Manchmal ist das Licht am Ende eines Tunnels nicht der entgegenkommende Zug, sondern das langersehnte Ende einer Fahrt durch den Berg. Seit Einführung des Notfallsanitätergesetzes wurde darum gestritten, ob die eigenständige Gabe von Betäubungsmitteln durch Notfallsanitäter im Rahmen eines Notfalleinsatzes zulässig und erlaubt ist. Der Streit um die medizinische Notwendigkeit ist dabei nicht gemeint. Selbst mit der Einführung des § 2a NotSanG änderte sich hieran nichts.
Es gab Kreise in denen es Notfallsanitätern „erlaubt“ war, im Rahmen festgelegter Algorithmen Betäubungsmittel (zumeist Morphin, Piritramid, selten auch Fentanyl) ohne vorherige ärztliche Konsultation zu verabreichen. Es gab Kreise, welche die Gabe an eine vorherige, zumindest telefonische Rücksprache mit einem Arzt knüpften. Es gab aber auch viele Kreise, die eine eigenständige Opiatgabe durch Notfallsanitäter grundsätzlich untersagten. Zumeist wurden die entsprechenden Medikamente gar nicht auf dem Rettungsfahrzeug mitgebührt.
Für alle Kreise galt jedoch das Betäubungsmittelgesetz als Bundesgesetz verbindlich. Wer sich nun fragt, wie eine solche unterschiedliche Herangehensweise möglich ist, fragt sich zurecht. Die Fragestellung, ob dies überhaupt im Rahmen der gültigen Regelungen möglich ist, wurde immer wieder kontrovers diskutiert. Es gab ein paar Juristen, die der Ansicht waren, dass dies zulässig sei, es gab auch die gegenteilige Ansicht, die wir im Übrigen auch stets vertreten haben. Und wer dachte, dass auch im Rahmen dieses Konfliktes der § 34 StGB, das im Rettungsdienst geliebte Rettungstuch, zur Verfügung stünde, dürfte die Ausschließlichkeitsregelung und die ultima ratio des BtMG wohl zu lax gesehen haben. Natürlich ist dem auch entgegen zu halten, dass es kaum Strafverfahren wg. Verstoßes gegen das BtMG gab, was allerdings nicht als eigene Auffassung zu sehen ist. Eine abschließende Antwort gibt es unserer Auffassung nach nicht, muss es jedoch nun auch nicht mehr. Denn so hat der Bundestag in seiner 113. Sitzung am 23.06.2023 einer Änderung des Betäubungsmittelgesetztes, der Betäubungsmittelverschreibungsverordnung und des Notfallsanitätergesetztes zugestimmt. Am 07.07.2023 hat nun der Bundesrat der Änderung zugestimmt, so dass das beschlossene Gesetz dann in Kraft tritt, wenn es vom Bundespräsidenten unterzeichnet ist. Damit ist noch in diesem Monat zu rechnen.

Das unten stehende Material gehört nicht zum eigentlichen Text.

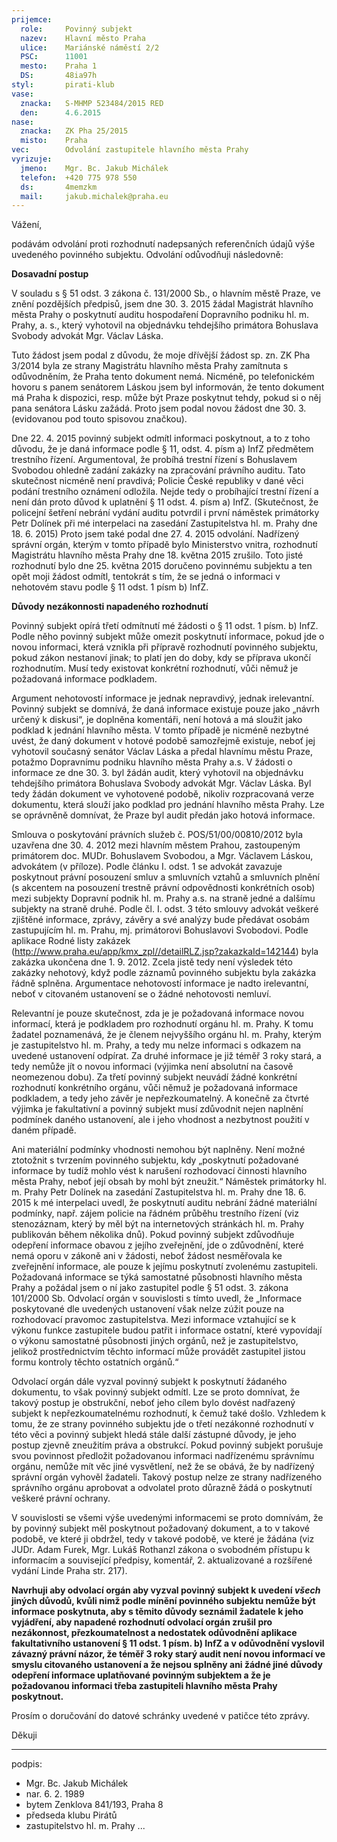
 ```yaml
---
prijemce: 
  role:     Povinný subjekt
  nazev:    Hlavní město Praha
  ulice:    Mariánské náměstí 2/2
  PSC:      11001
  mesto:    Praha 1
  DS:       48ia97h
styl:       pirati-klub
vase:
  znacka:   S-MHMP 523484/2015 RED
  den:      4.6.2015
nase:
  znacka:   ZK Pha 25/2015
  misto:    Praha
vec:        Odvolání zastupitele hlavního města Prahy
vyrizuje:   
  jmeno:    Mgr. Bc. Jakub Michálek
  telefon:  +420 775 978 550
  ds:       4memzkm
  mail:     jakub.michalek@praha.eu
---
```


Vážení,

podávám odvolání proti rozhodnutí nadepsaných referenčních údajů výše uvedeného povinného subjektu. Odvolání odůvodňuji následovně:

**Dosavadní postup**

V souladu s § 51 odst. 3 zákona č. 131/2000 Sb., o hlavním městě Praze, ve znění pozdějších předpisů, jsem dne 30. 3. 2015 žádal Magistrát hlavního města Prahy o poskytnutí auditu hospodaření Dopravního podniku hl. m. Prahy, a. s., který vyhotovil na objednávku tehdejšího primátora Bohuslava Svobody advokát Mgr. Václav Láska.

Tuto žádost jsem podal z důvodu, že moje dřívější žádost sp. zn. ZK Pha 3/2014 byla ze strany Magistrátu hlavního města Prahy zamítnuta s odůvodněním, že Praha tento dokument nemá. Nicméně, po telefonickém hovoru s panem senátorem Láskou jsem byl informován, že tento dokument má Praha k dispozici, resp. může být Praze poskytnut tehdy, pokud si o něj pana senátora Lásku zažádá. Proto jsem podal novou žádost dne 30. 3. (evidovanou pod touto spisovou značkou). 

Dne 22. 4. 2015 povinný subjekt odmítl informaci poskytnout, a to z toho důvodu, že je daná informace podle § 11, odst. 4. písm a) InfZ předmětem trestního řízení. Argumentoval, že probíhá trestní řízení s Bohuslavem Svobodou ohledně zadání zakázky na zpracování právního auditu. Tato skutečnost nicméně není pravdivá; Policie České republiky v dané věci podání trestního oznámení odložila. Nejde tedy o probíhající trestní řízení a není dán proto důvod k uplatnění § 11 odst. 4. písm a) InfZ. (Skutečnost, že policejní šetření nebrání vydání auditu potvrdil i první náměstek primátorky Petr Dolínek při mé interpelaci na zasedání Zastupitelstva hl. m. Prahy dne 18. 6. 2015) Proto jsem také podal dne 27. 4. 2015 odvolání. Nadřízený správní orgán, kterým v tomto případě bylo Ministerstvo vnitra, rozhodnutí Magistrátu hlavního města Prahy dne 18. května 2015 zrušilo. Toto jisté rozhodnutí bylo dne 25. května 2015 doručeno povinnému subjektu a ten opět moji žádost odmítl, tentokrát s tím, že se jedná o informaci v nehotovém stavu podle § 11 odst. 1 písm b) InfZ. 

**Důvody nezákonnosti napadeného rozhodnutí**

Povinný subjekt opírá třetí odmítnutí mé žádosti o § 11 odst. 1 písm. b) InfZ. Podle něho povinný subjekt může omezit poskytnutí informace, pokud jde o novou informaci, která vznikla při přípravě rozhodnutí povinného subjektu, pokud zákon nestanoví jinak; to platí jen do doby, kdy se příprava ukončí rozhodnutím. Musí tedy existovat konkrétní rozhodnutí, vůči němuž je požadovaná informace podkladem. 

Argument nehotovostí informace je jednak nepravdivý, jednak irelevantní. Povinný subjekt se domnívá, že daná informace existuje pouze jako „návrh určený k diskusi“, je doplněna komentáři, není hotová a má sloužit jako podklad k jednání hlavního města. V tomto případě je nicméně nezbytné uvést, že daný dokument v hotové podobě samozřejmě existuje, neboť jej vyhotovil současný senátor Václav Láska a předal hlavnímu městu Praze, potažmo Dopravnímu podniku hlavního města Prahy a.s. V žádosti o informace ze dne 30. 3. byl žádán audit, který vyhotovil na objednávku tehdejšího primátora Bohuslava Svobody advokát Mgr. Václav Láska. Byl tedy žádán dokument ve vyhotovené podobě, nikoliv rozpracovaná verze dokumentu, která slouží jako podklad pro jednání hlavního města Prahy. Lze se oprávněně domnívat, že Praze byl audit předán jako hotová informace. 

Smlouva o poskytování právních služeb č. POS/51/00/00810/2012 byla uzavřena dne 30. 4. 2012 mezi hlavním městem Prahou, zastoupeným primátorem doc. MUDr. Bohuslavem Svobodou, a Mgr. Václavem Láskou, advokátem (v příloze). Podle článku I. odst. 1 se advokát zavazuje poskytnout právní posouzení smluv a smluvních vztahů a smluvních plnění (s akcentem na posouzení trestně právní odpovědnosti konkrétních osob) mezi subjekty Dopravní podnik hl. m. Prahy a.s. na straně jedné a dalšímu subjekty na straně druhé. Podle čl. I. odst. 3 této smlouvy advokát veškeré zjištěné informace, zprávy, závěry a své analýzy bude předávat osobám zastupujícím hl. m. Prahu, mj. primátorovi Bohuslavovi Svobodovi. Podle aplikace Rodné listy zakázek (<http://www.praha.eu/app/kmx_zpl//detailRLZ.jsp?zakazkaId=142144>) byla zakázka ukončena dne 1. 9. 2012. Zcela jistě tedy není výsledek této zakázky nehotový, když podle záznamů povinného subjektu byla zakázka řádně splněna. Argumentace nehotovostí informace je nadto irelevantní, neboť v citovaném ustanovení se o žádné nehotovosti nemluví. 

Relevantní je pouze skutečnost, zda je je požadovaná informace novou informací, která je podkladem pro rozhodnutí orgánu hl. m. Prahy. K tomu žadatel poznamenává, že je členem nejvyššího orgánu hl. m. Prahy, kterým je zastupitelstvo hl. m. Prahy, a tedy mu nelze informaci s odkazem na uvedené ustanovení odpírat. Za druhé informace je již téměř 3 roky stará, a tedy nemůže jít o novou informaci (výjimka není absolutní na časově neomezenou dobu). Za třetí povinný subjekt neuvádí žádné konkrétní rozhodnutí konkrétního orgánu, vůči němuž je požadovaná informace podkladem, a tedy jeho závěr je nepřezkoumatelný. A konečně za čtvrté výjimka je fakultativní a povinný subjekt musí zdůvodnit nejen naplnění podmínek daného ustanovení, ale i jeho vhodnost a nezbytnost použití v daném případě.

Ani materiální podmínky vhodnosti nemohou být naplněny. Není možné ztotožnit s tvrzením povinného subjektu, kdy „poskytnutí požadované informace by tudíž mohlo vést
k narušení rozhodovací činnosti hlavního města Prahy, neboť její obsah by mohl být zneužit.“ Náměstek primátorky hl. m. Prahy Petr Dolínek na zasedání Zastupitelstva hl. m. Prahy dne 18. 6. 2015 k mé interpelaci uvedl, že poskytnutí auditu nebrání žádné materiální podmínky, např. zájem policie na řádném průběhu trestního řízení (viz stenozáznam, který by měl být na internetových stránkách hl. m. Prahy publikován během několika dnů). Pokud povinný subjekt zdůvodňuje odepření informace obavou z jejího zveřejnění, jde o zdůvodnění, které nemá oporu v zákoně ani v žádosti, neboť žádost nesměřovala ke zveřejnění informace, ale pouze k jejímu poskytnutí zvolenému zastupiteli. Požadovaná informace se týká samostatné působnosti hlavního města Prahy a požádal jsem o ní jako zastupitel podle § 51 odst. 3. zákona 101/2000 Sb. Odvolací orgán v souvislosti s tímto uvedl, že „Informace poskytované dle uvedených ustanovení však nelze zúžit pouze na rozhodovací pravomoc zastupitelstva. Mezi informace vztahující se k výkonu funkce zastupitele budou patřit i informace ostatní, které vypovídají o výkonu samostatné působnosti jiných orgánů, než je zastupitelstvo, jelikož prostřednictvím těchto informací může provádět zastupitel jistou formu kontroly těchto ostatních orgánů.“

Odvolací orgán dále vyzval povinný subjekt k poskytnutí žádaného dokumentu, to však povinný subjekt odmítl. Lze se proto domnívat, že takový postup je obstrukční, neboť jeho cílem bylo dovést nadřazený subjekt k nepřezkoumatelnému rozhodnutí, k čemuž také došlo. Vzhledem k tomu, že ze strany povinného subjektu jde o třetí nezákonné rozhodnutí v této věci a povinný subjekt hledá stále další zástupné důvody, je jeho postup zjevně zneužitím práva a obstrukcí. Pokud povinný subjekt porušuje svou povinnost předložit požadovanou informaci nadřízenému správnímu orgánu, nemůže mít věc jiné vysvětlení, než že se obává, že by nadřízený správní orgán vyhověl žadateli. Takový postup nelze ze strany nadřízeného správního orgánu aprobovat a odvolatel proto důrazně žádá o poskytnutí veškeré právní ochrany.

V souvislosti se všemi výše uvedenými informacemi se proto domnívám, že by povinný subjekt měl poskytnout požadovaný dokument, a to v takové podobě, ve které ji obdržel, tedy v takové podobě, ve které je žádána (viz JUDr. Adam Furek, Mgr. Lukáš Rothanzl zákona o svobodném přístupu k informacím a související předpisy, komentář, 2. aktualizované a rozšířené vydání Linde Praha str. 217). 

**Navrhuji aby odvolací orgán aby vyzval povinný subjekt k uvedení *všech* jiných důvodů, kvůli nimž podle mínění povinného subjektu nemůže být informace poskytnuta, aby s těmito důvody seznámil žadatele k jeho vyjádření, aby napadené rozhodnutí odvolací orgán zrušil pro nezákonnost, přezkoumatelnost a nedostatek odůvodnění aplikace fakultativního ustanovení § 11 odst. 1 písm. b) InfZ a v odůvodnění vyslovil závazný právní názor, že téměř 3 roky starý audit není novou informací ve smyslu citovaného ustanovení a že nejsou splněny ani žádné jiné důvody odepření informace uplatňované povinným subjektem a že je požadovanou informaci třeba zastupiteli hlavního města Prahy poskytnout.**

Prosím o doručování do datové schránky uvedené v patičce této zprávy.

Děkuji 

---
podpis: 
  - Mgr. Bc. Jakub Michálek
  - nar. 6. 2. 1989
  - bytem Zenklova 841/193, Praha 8
  - předseda klubu Pirátů
  - zastupitelstvo hl. m. Prahy
...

Was aber hat diese Änderung mit sich gebracht?
In § 13 BtMG wird Absatz 1b eingeführt. Dort wird Folgendes geregelt:
(IIb) Abweichend von Absatz 1 dürfen die in Anlage III bezeichneten Betäubungsmittel durch Notfallsanitäter im Sinne des Notfallsanitätergesetzes ohne vorherige ärztliche Anordnung im Rahmen einer heilkundlichen Maßnahme verabreicht werden, wenn diese nach standardisierten ärztlichen Vorgaben handeln, ein Eintreffen eines Arztes nicht abgewartet werden kann und die Verabreichung zur Abwendung von Gefahren für die Gesundheit oder zur Beseitigung oder Linderung erheblicher Beschwerden erforderlich ist. Die standardisierten ärztlichen Vorgaben müssen
1. den handelnden Notfallsanitätern in Textform vorliegen,
2. Regelungen zu Art und Weise der Verabreichung enthalten und
3. Festlegungen darüber treffen, in welchen Fällen das Eintreffen eines Arztes nicht abgewartet wer- den kann
Im Notfallsanitätergesetz wird klarstellend in § 2a und § 4 II Nr 1c nach dem Wort invasiv, „oder medikamentös“ eingefügt. Dies erfolgt letztlich nur, um zu vermeiden, dass es zwischen dem NotSanG und dem BtMG zu möglichen Wertungswidersprüchen kommen kann und so ein unnötiger, neuer Streit von irgendeinem Zaun gebrochen werden kann. Denn sowohl das BtMG als auch das NotSanG sind und bleiben ein Bundesgesetz und sind damit in allen 16 Bundesländern gültig.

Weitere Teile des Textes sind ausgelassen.